● Brief: Could you set down exactly the lines in the records below between the line holding "[default to []]" and the line holding "version name |", inclusive?

====== Dataset records

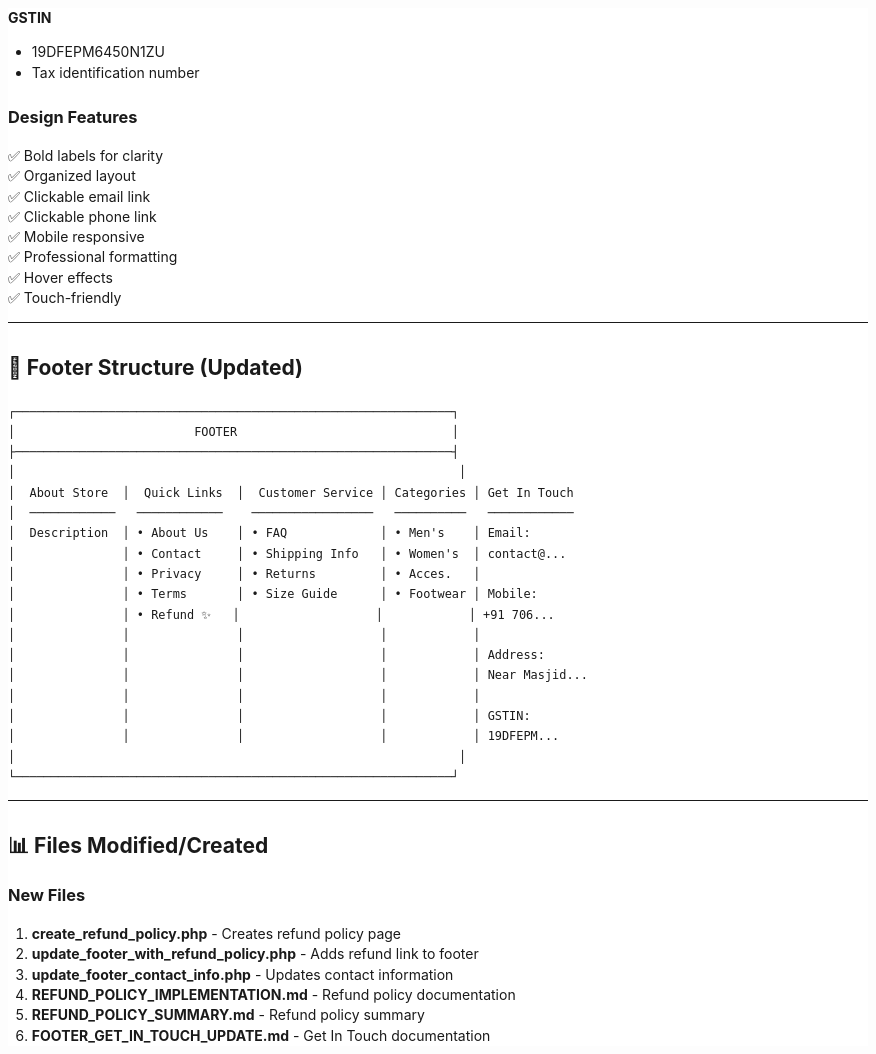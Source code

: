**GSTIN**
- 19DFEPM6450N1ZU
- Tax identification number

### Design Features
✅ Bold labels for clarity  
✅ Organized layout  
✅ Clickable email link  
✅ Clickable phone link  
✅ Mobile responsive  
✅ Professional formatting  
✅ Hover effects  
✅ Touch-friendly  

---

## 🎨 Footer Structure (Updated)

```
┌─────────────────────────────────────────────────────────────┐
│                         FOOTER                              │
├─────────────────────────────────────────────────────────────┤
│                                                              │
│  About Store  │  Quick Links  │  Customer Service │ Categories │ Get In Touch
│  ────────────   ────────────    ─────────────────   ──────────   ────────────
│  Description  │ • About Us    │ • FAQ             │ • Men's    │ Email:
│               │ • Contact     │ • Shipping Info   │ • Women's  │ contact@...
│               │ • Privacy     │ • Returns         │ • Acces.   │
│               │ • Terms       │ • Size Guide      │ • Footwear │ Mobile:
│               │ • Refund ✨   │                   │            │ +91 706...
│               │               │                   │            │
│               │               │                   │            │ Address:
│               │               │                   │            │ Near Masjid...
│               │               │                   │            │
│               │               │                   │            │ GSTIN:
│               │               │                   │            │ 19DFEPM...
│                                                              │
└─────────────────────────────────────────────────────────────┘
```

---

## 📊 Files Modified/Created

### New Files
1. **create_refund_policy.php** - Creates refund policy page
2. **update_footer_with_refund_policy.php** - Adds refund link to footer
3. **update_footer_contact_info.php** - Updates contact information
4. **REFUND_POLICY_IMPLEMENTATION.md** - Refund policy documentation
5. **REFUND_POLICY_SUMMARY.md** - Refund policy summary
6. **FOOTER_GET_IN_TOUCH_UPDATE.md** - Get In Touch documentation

============
====== Dataset records

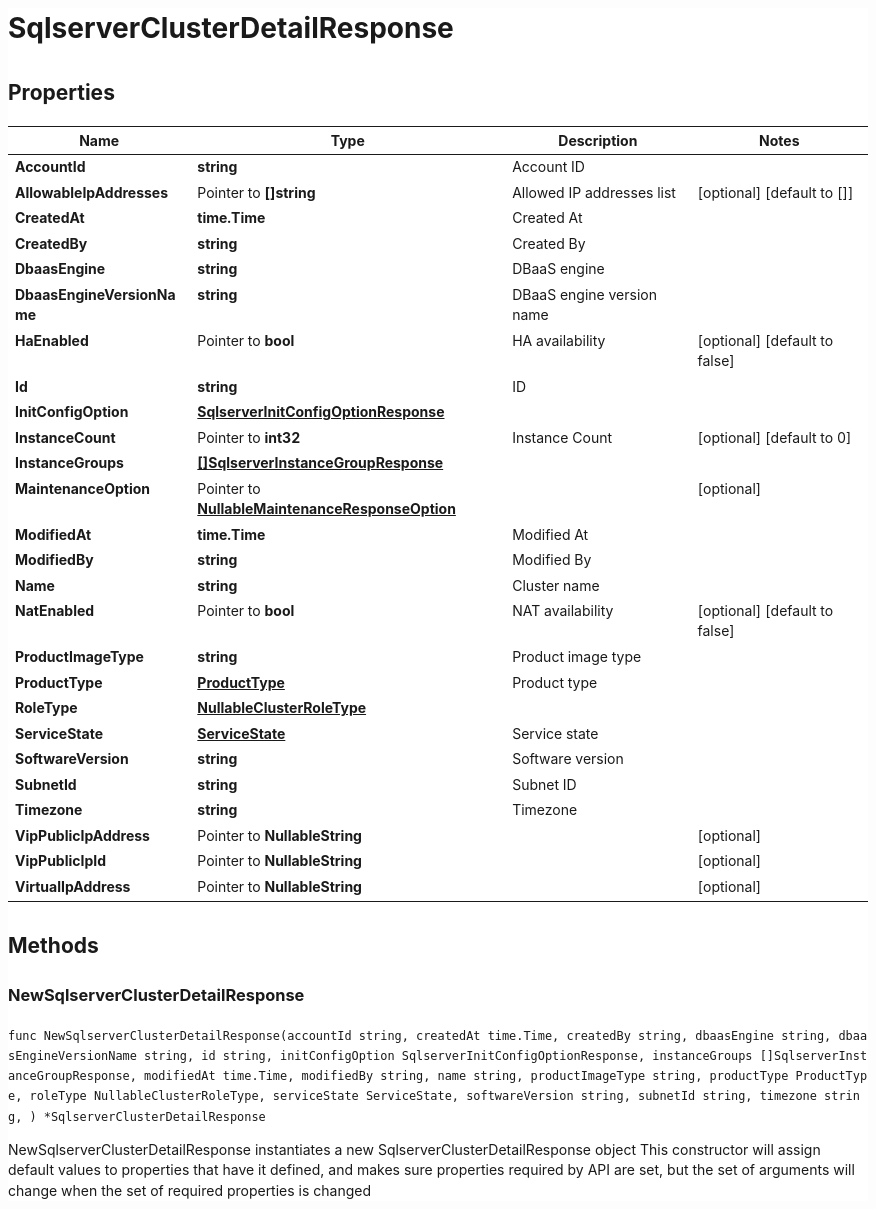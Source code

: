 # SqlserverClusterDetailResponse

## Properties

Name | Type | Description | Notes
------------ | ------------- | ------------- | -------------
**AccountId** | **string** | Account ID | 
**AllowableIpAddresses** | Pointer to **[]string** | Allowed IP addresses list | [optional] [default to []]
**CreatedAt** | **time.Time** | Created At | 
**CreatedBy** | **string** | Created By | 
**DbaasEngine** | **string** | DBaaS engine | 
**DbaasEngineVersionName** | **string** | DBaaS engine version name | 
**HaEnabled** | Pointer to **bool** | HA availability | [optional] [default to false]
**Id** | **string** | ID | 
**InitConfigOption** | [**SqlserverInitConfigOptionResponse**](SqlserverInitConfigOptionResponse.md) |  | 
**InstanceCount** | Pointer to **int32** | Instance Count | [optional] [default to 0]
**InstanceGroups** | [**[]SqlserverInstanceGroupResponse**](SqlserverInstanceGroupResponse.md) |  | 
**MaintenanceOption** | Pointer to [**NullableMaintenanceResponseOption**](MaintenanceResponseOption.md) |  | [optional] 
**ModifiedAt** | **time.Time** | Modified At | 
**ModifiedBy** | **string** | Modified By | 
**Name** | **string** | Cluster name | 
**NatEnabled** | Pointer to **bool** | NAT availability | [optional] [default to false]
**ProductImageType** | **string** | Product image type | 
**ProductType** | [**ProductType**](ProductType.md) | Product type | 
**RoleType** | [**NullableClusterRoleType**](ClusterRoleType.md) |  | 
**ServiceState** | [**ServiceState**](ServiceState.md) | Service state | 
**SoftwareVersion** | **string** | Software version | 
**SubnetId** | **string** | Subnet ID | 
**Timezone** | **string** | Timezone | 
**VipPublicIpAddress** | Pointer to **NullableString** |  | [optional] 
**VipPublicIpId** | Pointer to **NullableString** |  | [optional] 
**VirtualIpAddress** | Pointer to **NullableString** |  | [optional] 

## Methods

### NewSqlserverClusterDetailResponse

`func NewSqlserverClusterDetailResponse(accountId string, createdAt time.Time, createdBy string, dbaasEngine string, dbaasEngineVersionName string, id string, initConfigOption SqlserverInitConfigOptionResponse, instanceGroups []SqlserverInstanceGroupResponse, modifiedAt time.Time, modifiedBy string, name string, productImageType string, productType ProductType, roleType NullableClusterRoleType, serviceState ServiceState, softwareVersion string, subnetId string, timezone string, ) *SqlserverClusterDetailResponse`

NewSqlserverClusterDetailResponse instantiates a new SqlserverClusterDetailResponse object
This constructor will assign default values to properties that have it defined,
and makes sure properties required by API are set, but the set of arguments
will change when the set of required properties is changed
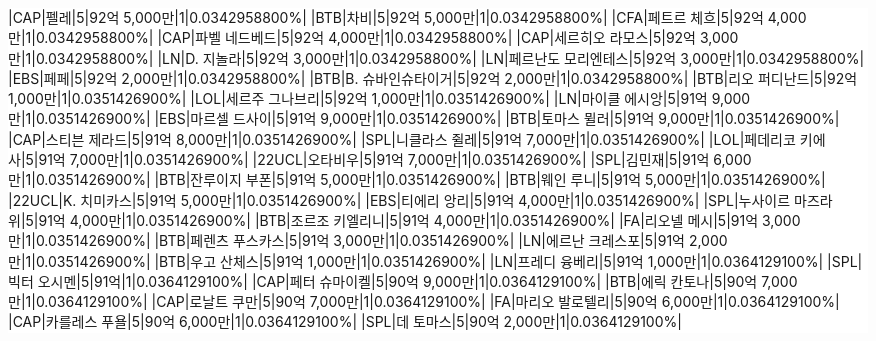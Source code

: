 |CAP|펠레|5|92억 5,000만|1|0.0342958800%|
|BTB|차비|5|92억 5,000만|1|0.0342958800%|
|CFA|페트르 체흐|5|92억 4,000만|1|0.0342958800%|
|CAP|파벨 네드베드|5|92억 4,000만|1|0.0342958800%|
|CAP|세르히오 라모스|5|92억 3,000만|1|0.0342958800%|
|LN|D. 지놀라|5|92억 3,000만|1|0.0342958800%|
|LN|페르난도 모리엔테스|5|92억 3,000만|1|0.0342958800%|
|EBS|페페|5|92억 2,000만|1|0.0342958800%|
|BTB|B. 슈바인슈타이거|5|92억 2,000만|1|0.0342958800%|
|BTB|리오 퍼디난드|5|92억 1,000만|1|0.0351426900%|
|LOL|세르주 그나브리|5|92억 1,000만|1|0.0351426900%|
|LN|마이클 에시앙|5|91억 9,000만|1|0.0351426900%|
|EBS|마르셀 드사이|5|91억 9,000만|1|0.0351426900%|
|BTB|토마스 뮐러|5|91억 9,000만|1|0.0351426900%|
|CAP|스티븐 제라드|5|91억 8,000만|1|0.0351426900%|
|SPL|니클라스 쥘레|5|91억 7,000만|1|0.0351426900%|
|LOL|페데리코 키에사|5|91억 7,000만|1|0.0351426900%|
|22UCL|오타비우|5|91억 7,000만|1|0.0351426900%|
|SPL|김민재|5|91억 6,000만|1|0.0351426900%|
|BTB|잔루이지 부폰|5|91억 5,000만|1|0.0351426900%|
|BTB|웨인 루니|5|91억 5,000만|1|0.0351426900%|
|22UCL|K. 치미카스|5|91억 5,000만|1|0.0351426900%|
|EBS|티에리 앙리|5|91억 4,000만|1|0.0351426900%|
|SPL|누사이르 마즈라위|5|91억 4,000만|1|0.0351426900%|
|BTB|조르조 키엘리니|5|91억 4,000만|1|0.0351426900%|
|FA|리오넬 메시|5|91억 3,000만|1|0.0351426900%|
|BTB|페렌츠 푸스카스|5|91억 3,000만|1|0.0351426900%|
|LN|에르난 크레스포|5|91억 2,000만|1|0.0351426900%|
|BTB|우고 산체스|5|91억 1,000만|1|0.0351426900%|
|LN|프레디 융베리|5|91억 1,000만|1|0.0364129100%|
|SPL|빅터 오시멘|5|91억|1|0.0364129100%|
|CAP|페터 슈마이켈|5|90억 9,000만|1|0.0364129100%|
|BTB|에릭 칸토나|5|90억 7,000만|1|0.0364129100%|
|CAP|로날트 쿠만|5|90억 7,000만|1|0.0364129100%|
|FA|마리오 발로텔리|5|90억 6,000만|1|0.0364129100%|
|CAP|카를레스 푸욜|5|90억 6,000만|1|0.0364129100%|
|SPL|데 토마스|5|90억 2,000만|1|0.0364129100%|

============

● Final answer:
**AllowableIpAddresses** | Pointer to **[]string** | Allowed IP addresses list | [optional] [default to []]
**CreatedAt** | **time.Time** | Created At | 
**CreatedBy** | **string** | Created By | 
**DbaasEngine** | **string** | DBaaS engine | 
**DbaasEngineVersionName** | **string** | DBaaS engine version name | 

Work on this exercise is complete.